There is evidence that neuroleptic drugs can affect the dopamine system (Carlsson & Lindqvist, 1963). Furthermore, L-DOPA, a dopamine precursor used to alleviate parkinsonian symptoms, can cause psychosis with overuse. Similarly, stimulant drugs such as amphetamines and cocaine will produce psychosis in overdose, partly by blocking dopamine reuptake and thereby causing excess dopamine transmission. Finally, it was discovered that many individuals with schizophrenia, particularly those with a preponderance of positive psychotic symptoms, had an excess of dopamine receptors in the brain, particularly a variety known as D2 receptors.
Also need to know the modifications of the dopamine hypothesis
What other strands of evidence support a biological explanation of schizophrenia?
At proximal level, brain dysfunction, brain structure abnormalities, neuropsychological and neurophysiological abnormalities are associated with schizophrenia; at the distal level, genetic evidence suggests that a predisposition to schizophrenia is inherited.
Brain function abnormalities: Several abnormalities in brain function appear to be associated with schizophrenia. For example, studies have shown a general decrease in activity in the prefrontal cortex – a syndrome known as hypofrontality – that seems to be particularly associated with negative symptoms of schizophrenia. Studies have also suggested altered cell membrane metabolism and changes in neuron size and density in the prefrontal region of the brain. Neuroimaging and post-mortem studies have shown abnormalities in several neurotransmitter systems of people with schizophrenia, including the dopamine, glutamate, and serotonin and GABA system. +dopamine hypothesis in here.
Brain structure abnormalities: Findings on association between enlarged lateral ventricles and schizophrenic, particularly in cases with prominent negative symptoms. While the differences in ventricle size btw clients with SCH vs. control are relative small and subtle, they may indicate a loss of brain tissue in SCH, possibly due to reduced blood flow. Other neuroanatomical findings in SCH include a decrease in the size of the temporal lobe (especially in the medial temporal structures such as the hippocampus and the amygdala), and abnormalities in the frontal and parietal lobes. In particular, cell membrane degradation seen in prefrontal cortex, and decreases in the mass of neuronal cells have been found in the hippocampus and other areas. Finally, some studies have indicated abnormalities in subcortical structures such as the corpus callosum and the thalamus. Some researchers suggest that the neuroanatomical changes seen in the MRIs of schizophrenic brains suggest an abnormality in large brain ‘networks’ that connect the prefrontal cortex with the limbic system.

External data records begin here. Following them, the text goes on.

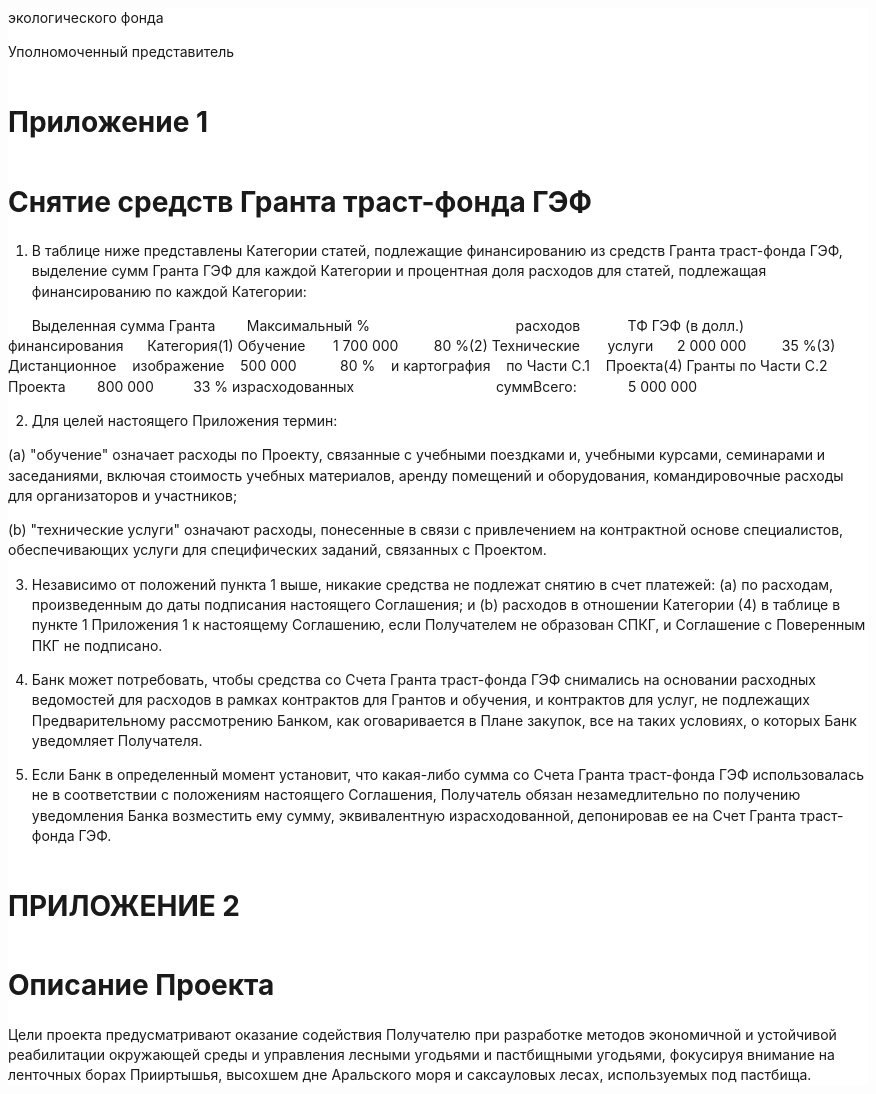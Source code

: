 экологического фонда

Уполномоченный представитель

# Приложение 1

# Снятие средств Гранта траст-фонда ГЭФ

1. В таблице ниже представлены Категории статей, подлежащие финансированию из средств Гранта траст-фонда ГЭФ, выделение сумм Гранта ГЭФ для каждой Категории и процентная доля расходов для статей, подлежащая финансированию по каждой Категории:

      Выделенная сумма Гранта        Максимальный %                                     расходов            ТФ ГЭФ (в долл.)         финансирования      Категория(1) Обучение       1 700 000         80 %(2) Технические       услуги      2 000 000         35 %(3) Дистанционное    изображение    500 000           80 %    и картография    по Части С.1    Проекта(4) Гранты по Части С.2    Проекта        800 000          33 % израсходованных                                    суммВсего:             5 000 000

2. Для целей настоящего Приложения термин:

(a) "обучение" означает расходы по Проекту, связанные с учебными поездками и, учебными курсами, семинарами и заседаниями, включая стоимость учебных материалов, аренду помещений и оборудования, командировочные расходы для организаторов и участников;

(b) "технические услуги" означают расходы, понесенные в связи с привлечением на контрактной основе специалистов, обеспечивающих услуги для специфических заданий, связанных с Проектом.

3. Независимо от положений пункта 1 выше, никакие средства не подлежат снятию в счет платежей: (а) по расходам, произведенным до даты подписания настоящего Соглашения; и (b) расходов в отношении Категории (4) в таблице в пункте 1 Приложения 1 к настоящему Соглашению, если Получателем не образован СПКГ, и Соглашение с Поверенным ПКГ не подписано.

4. Банк может потребовать, чтобы средства со Счета Гранта траст-фонда ГЭФ снимались на основании расходных ведомостей для расходов в рамках контрактов для Грантов и обучения, и контрактов для услуг, не подлежащих Предварительному рассмотрению Банком, как оговаривается в Плане закупок, все на таких условиях, о которых Банк уведомляет Получателя.

5. Если Банк в определенный момент установит, что какая-либо сумма со Счета Гранта траст-фонда ГЭФ использовалась не в соответствии с положениям настоящего Соглашения, Получатель обязан незамедлительно по получению уведомления Банка возместить ему сумму, эквивалентную израсходованной, депонировав ее на Счет Гранта траст-фонда ГЭФ.

# ПРИЛОЖЕНИЕ 2

# Описание Проекта

Цели проекта предусматривают оказание содействия Получателю при разработке методов экономичной и устойчивой реабилитации окружающей среды и управления лесными угодьями и пастбищными угодьями, фокусируя внимание на ленточных борах Прииртышья, высохшем дне Аральского моря и саксауловых лесах, используемых под пастбища.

A variety of neuropsychological deficits cause deficits in functioning, and contribute to the development and maintenance of negative symptoms. There is evidence that Cognitive abilities such as verbal fluency, learning, memory, attention, and psychomotor skills are all reduced compared to those of control subjects, consistent with neuroanatomical research suggesting abnormalities in the frontal and temporal lobes. Interestingly, similar temporal and frontal lobe deficits were also found in close relatives of SCH patients, suggesting that such deficits may constitute a necessary but not sufficient risk factor for the disorder. SCH often showed impaired sensory gating which they often describe as ‘feeling flooded with stimulation’.
In addition, researchers have found neurophysiological differences btw SCH and control. SCH often showed abnormal visual tracking, slow reaction times and abnormal brain wave patterns. However, many of the neurophysiological signs found in SCH are also found in those with mood disorders, so they are not uniquely associated with SCH.